第1章 前近代の男女交際と家族制度
1-1 日本婚姻史―柳田國男と高群逸枝
日本の歴史民俗学では、男女交際の研究は重要課題であった。
昭和初期に民俗学を始めた柳田國男(やなぎたくにお)は「聟入(むこいり)考」(『婚姻の話』所収)で、政治経済中心の文献史学が問うてこなかった婚姻・恋愛習俗の歴史と意味を、娘宿・若者宿での結婚相手の選択や性教育という民俗から述べている。
柳田は、中世以降現代までの「嫁入」は武家の婚姻法にならったものであり、古代では男が妻問いし、女性の家に「聟入」する婚姻が主流であったと、足入れ婚(嫁入り前に夫が嫁の家に通う)民俗を根拠に述べている。
一方、同じく昭和初期に女性史を始めた高群逸枝(たかむれいつえ)は、『日本婚姻史』『恋愛論』を書いている。
文献史料にもとづき、古代母系制における婿取婚の女性系家族社会から、室町以降の家父長的男性中心社会への変遷、近代法制度による再編家父長制を述べている。
高群は日本の婚姻史を、表1のように指摘する。
・古代母系大家族における共食共婚、神前群婚(男女性交ではなく、神の名による群の生殖)。
・古代の女性祭祀は、皇室の祖先神である伊勢神宮を未婚の内親王が祀る斎王(さいおう)の制度に残っている。(伊勢神宮斎王は天照大神に仕える未婚の女性である。伊勢祭主が斎王の地位につくことが一般的であった。現在は、内親王であった黒田清子が伊勢祭主をつとめている)
・古代女性発情の告知…尻ふり踊り(雄の種を採る[踊りの語源は、雄採り])
・大和時代、婚主が族長になって以後、公開から閉鎖的なクミド(室内)での性交となった。この時点で、群婚が消滅し、夫婦という特殊な地位が生まれ、『万葉集』の相聞歌(そうもんか)のように「恋」が特殊な意味を持つようになった。

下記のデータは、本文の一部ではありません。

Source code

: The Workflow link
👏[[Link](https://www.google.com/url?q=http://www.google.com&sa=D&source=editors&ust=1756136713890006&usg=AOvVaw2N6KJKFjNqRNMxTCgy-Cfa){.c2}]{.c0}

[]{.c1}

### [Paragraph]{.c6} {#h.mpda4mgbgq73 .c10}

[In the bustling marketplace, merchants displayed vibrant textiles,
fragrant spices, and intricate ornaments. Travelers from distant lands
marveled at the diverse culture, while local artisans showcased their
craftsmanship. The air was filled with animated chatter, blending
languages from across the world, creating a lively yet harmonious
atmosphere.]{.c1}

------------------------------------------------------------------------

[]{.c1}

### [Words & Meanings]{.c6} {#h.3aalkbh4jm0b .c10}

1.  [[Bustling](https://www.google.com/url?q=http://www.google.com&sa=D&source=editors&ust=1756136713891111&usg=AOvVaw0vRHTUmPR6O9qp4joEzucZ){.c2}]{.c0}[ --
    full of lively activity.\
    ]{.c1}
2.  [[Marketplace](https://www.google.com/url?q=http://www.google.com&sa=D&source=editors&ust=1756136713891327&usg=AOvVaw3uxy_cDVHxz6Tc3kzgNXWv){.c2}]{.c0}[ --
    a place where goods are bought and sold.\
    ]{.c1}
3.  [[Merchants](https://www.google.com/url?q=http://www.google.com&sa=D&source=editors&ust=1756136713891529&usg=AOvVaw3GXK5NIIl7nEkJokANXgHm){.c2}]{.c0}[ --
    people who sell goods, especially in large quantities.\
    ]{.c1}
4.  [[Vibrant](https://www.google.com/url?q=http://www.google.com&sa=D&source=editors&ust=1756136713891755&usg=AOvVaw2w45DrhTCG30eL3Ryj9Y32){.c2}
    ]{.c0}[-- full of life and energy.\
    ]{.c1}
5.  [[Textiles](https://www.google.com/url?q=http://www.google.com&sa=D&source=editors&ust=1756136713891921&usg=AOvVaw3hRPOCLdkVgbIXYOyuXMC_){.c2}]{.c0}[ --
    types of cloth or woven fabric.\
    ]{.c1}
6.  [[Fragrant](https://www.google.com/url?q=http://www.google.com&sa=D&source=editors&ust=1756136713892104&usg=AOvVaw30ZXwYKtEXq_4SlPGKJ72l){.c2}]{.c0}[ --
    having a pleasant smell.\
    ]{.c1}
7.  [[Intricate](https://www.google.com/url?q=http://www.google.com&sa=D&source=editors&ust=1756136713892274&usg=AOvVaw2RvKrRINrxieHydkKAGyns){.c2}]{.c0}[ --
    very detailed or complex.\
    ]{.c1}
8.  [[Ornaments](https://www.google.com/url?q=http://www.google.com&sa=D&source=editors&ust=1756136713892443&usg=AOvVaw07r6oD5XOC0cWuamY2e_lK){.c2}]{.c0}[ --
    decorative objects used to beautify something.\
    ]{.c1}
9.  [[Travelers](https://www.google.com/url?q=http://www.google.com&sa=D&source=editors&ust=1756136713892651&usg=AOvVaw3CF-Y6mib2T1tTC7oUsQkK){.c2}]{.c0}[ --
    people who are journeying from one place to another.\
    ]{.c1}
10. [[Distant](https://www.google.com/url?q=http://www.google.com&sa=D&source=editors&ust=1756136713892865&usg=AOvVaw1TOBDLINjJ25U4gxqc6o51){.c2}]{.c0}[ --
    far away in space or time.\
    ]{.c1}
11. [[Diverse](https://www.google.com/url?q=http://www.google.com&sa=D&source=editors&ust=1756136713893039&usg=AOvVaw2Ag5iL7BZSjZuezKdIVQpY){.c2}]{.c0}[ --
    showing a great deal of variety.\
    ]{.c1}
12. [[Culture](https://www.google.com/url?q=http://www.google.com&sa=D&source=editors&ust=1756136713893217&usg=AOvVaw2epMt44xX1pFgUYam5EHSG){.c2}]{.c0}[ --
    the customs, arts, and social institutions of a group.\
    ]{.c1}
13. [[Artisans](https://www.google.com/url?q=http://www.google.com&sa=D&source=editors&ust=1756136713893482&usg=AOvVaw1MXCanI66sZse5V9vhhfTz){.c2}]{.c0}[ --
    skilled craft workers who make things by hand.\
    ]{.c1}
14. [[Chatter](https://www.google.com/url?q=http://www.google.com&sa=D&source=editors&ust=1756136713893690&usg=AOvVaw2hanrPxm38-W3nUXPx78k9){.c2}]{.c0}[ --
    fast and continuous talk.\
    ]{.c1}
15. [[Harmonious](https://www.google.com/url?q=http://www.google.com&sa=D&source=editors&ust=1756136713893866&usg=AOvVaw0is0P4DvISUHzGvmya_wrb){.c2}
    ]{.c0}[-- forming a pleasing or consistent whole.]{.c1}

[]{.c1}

・平安中期、藤原道長は、左大臣の娘・倫子(りんし)を嫡妻とし、倫子の土御門(つちみかど)家に同居し、かつ右大臣の娘・明子を妾妻として、明子の高松第(てい)にも通っていた。
・娼婦は嫡妻とは異なる正式の夫婦である。後鳥羽上皇の遺産を継承した物憑き巫女亀菊や、源義経と結ばれた白拍子の静御前が有名である。同様に明治の元勲・木戸孝允の幾松(京都)、山縣有朋の貞子(新橋)など、社交界での夫婦関係を紹介している。
・室町時代、各地に武士の自治組織・惣が登場すると、男性の頭(とう)が交互に氏神の「回り神主」となる男性司祭が一般化した。
・室町頃、商品経済が進展すると、人間性の二つの基盤である労働と性が、商品化された。これまで宗教的な意味も付与されてきた遊女が、一五二八年、傾城局から鑑札を与えられ、官許となり、一五貫文/年、課税されるようになった。ここに、遊女の宗教性は消え、遊郭文化へと特化していく。
本章では、上記、高群逸枝の古代の群婚、「踊り」の起源が雄採り(精子とり)、道長はマスオさん状態、中世の武士団から男性祭祀が始まる、中世の商品経済以降に、遊郭が発展する……などの指摘を参考に男女交際の歴史を再検証する。